Try it:
Only one portion of the data is to be written out: from the line bearing "- Controls the" through the line bearing "- Early stopping". Write it exactly as it appears.

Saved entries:
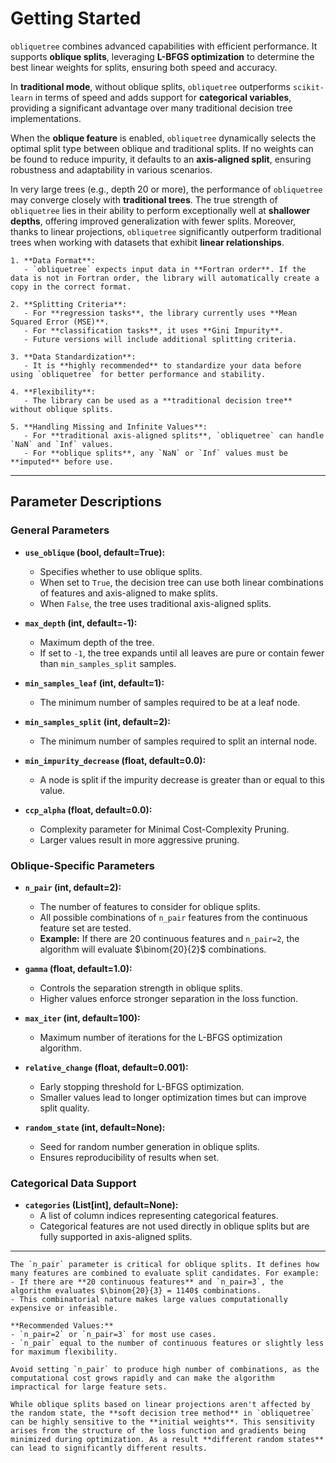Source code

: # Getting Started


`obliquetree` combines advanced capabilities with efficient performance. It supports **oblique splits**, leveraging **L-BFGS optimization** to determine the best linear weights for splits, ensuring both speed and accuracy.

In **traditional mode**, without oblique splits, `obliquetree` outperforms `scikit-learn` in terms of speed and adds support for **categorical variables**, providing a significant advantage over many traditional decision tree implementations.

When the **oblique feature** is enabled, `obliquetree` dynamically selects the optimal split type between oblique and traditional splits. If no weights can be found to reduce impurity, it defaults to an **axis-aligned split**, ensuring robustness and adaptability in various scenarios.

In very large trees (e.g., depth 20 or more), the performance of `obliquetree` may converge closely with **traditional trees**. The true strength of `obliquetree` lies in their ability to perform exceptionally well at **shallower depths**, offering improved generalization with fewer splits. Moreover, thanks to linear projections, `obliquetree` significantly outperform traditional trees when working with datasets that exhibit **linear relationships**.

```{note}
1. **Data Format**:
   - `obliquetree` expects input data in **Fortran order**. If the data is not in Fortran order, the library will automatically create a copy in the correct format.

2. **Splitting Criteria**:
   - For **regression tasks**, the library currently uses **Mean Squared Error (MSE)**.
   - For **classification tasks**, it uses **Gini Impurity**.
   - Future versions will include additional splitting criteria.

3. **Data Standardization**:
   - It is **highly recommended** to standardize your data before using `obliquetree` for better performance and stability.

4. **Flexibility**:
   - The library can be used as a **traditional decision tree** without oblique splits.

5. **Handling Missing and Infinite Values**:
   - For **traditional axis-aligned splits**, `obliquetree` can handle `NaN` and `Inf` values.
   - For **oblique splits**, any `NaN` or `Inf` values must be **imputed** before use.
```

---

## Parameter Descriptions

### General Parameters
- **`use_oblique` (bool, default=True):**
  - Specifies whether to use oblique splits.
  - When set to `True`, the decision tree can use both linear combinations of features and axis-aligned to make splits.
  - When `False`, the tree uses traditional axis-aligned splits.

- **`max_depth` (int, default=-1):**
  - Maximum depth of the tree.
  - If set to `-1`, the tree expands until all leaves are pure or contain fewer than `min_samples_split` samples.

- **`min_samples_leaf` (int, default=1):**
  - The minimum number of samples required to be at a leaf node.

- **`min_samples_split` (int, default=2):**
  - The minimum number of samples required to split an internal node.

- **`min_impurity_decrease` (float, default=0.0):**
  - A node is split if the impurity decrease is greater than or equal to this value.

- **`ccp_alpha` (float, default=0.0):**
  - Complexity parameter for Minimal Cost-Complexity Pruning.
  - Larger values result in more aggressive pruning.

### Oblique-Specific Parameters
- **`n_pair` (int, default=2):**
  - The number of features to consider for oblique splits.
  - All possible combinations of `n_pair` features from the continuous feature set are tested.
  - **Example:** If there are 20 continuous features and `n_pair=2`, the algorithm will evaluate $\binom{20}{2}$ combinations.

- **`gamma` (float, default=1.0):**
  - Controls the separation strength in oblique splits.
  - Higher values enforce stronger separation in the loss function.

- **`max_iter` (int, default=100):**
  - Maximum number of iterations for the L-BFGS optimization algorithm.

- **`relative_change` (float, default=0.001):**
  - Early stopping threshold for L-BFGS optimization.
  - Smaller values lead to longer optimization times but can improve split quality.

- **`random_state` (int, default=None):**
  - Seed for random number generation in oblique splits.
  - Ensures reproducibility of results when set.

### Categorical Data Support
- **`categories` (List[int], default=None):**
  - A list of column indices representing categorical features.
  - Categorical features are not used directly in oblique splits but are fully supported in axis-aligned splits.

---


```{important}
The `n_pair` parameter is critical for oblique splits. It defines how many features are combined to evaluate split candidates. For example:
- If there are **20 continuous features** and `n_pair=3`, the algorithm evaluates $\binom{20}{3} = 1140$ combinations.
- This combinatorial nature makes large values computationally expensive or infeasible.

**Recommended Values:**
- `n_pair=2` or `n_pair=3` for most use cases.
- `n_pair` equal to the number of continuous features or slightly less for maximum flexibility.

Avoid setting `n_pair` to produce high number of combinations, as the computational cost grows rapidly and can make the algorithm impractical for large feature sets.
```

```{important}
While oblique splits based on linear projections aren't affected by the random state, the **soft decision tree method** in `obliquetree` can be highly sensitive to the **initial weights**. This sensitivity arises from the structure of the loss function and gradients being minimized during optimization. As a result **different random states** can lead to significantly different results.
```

--

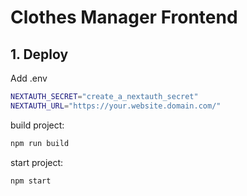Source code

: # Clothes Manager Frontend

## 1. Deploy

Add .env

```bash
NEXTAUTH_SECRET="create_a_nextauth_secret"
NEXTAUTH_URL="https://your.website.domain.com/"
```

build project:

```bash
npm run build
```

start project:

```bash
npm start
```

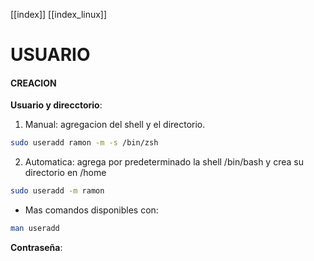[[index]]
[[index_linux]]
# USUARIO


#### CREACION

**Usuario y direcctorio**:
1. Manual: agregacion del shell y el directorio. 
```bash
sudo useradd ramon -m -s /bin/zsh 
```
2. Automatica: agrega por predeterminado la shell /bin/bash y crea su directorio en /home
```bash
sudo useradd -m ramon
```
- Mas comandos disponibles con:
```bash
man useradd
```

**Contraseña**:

Written response:
  - Controls the separation strength in oblique splits.
  - Higher values enforce stronger separation in the loss function.

- **`max_iter` (int, default=100):**
  - Maximum number of iterations for the L-BFGS optimization algorithm.

- **`relative_change` (float, default=0.001):**
  - Early stopping threshold for L-BFGS optimization.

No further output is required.